Material for this exercise section start

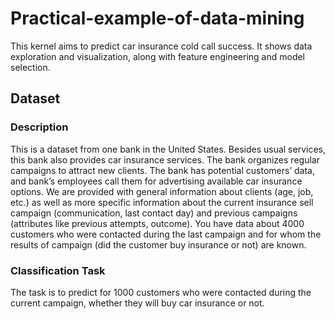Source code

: # **Practical-example-of-data-mining**
This kernel aims to predict car insurance cold call success. It shows data exploration and visualization, along with feature engineering and model selection.

## **Dataset**

### Description
This is a dataset from one bank in the United States. Besides usual services, this bank also provides car insurance services. 
The bank organizes regular campaigns to attract new clients. The bank has potential customers’ data, and bank’s employees call them for advertising available car insurance options.
We are provided with general information about clients (age, job, etc.) as well as more specific information about the current insurance sell campaign (communication, last contact day) and previous campaigns (attributes like previous attempts, outcome).
You have data about 4000 customers who were contacted during the last campaign and for whom the results of campaign (did the customer buy insurance or not) are known.

### Classification Task
The task is to predict for 1000 customers who were contacted during the current campaign, whether they will buy car insurance or not.
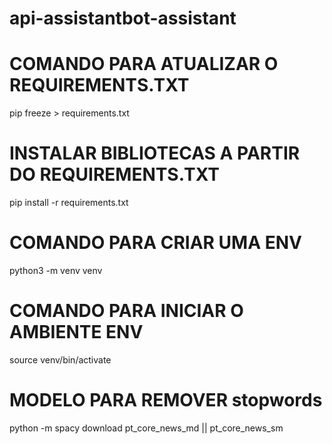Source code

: # api-assistantbot-assistant
# COMANDO PARA ATUALIZAR O REQUIREMENTS.TXT
pip freeze > requirements.txt

# INSTALAR BIBLIOTECAS A PARTIR DO REQUIREMENTS.TXT
pip install -r requirements.txt

# COMANDO PARA CRIAR UMA ENV
python3 -m venv venv

# COMANDO PARA INICIAR O AMBIENTE ENV
source venv/bin/activate

# MODELO PARA REMOVER stopwords
python -m spacy download pt_core_news_md || pt_core_news_sm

Material for this exercise section end

What is needed → Copy exactly the lines from the line containing "You have data" through the last line of the records above, both included, and leave out any pictures.

Task result →
You have data about 4000 customers who were contacted during the last campaign and for whom the results of campaign (did the customer buy insurance or not) are known.

### Classification Task
The task is to predict for 1000 customers who were contacted during the current campaign, whether they will buy car insurance or not.
Source code

: # api-assistantbot-assistant
# COMANDO PARA ATUALIZAR O REQUIREMENTS.TXT
pip freeze > requirements.txt

# INSTALAR BIBLIOTECAS A PARTIR DO REQUIREMENTS.TXT
pip install -r requirements.txt

# COMANDO PARA CRIAR UMA ENV
python3 -m venv venv

# COMANDO PARA INICIAR O AMBIENTE ENV
source venv/bin/activate

# MODELO PARA REMOVER stopwords
python -m spacy download pt_core_news_md || pt_core_news_sm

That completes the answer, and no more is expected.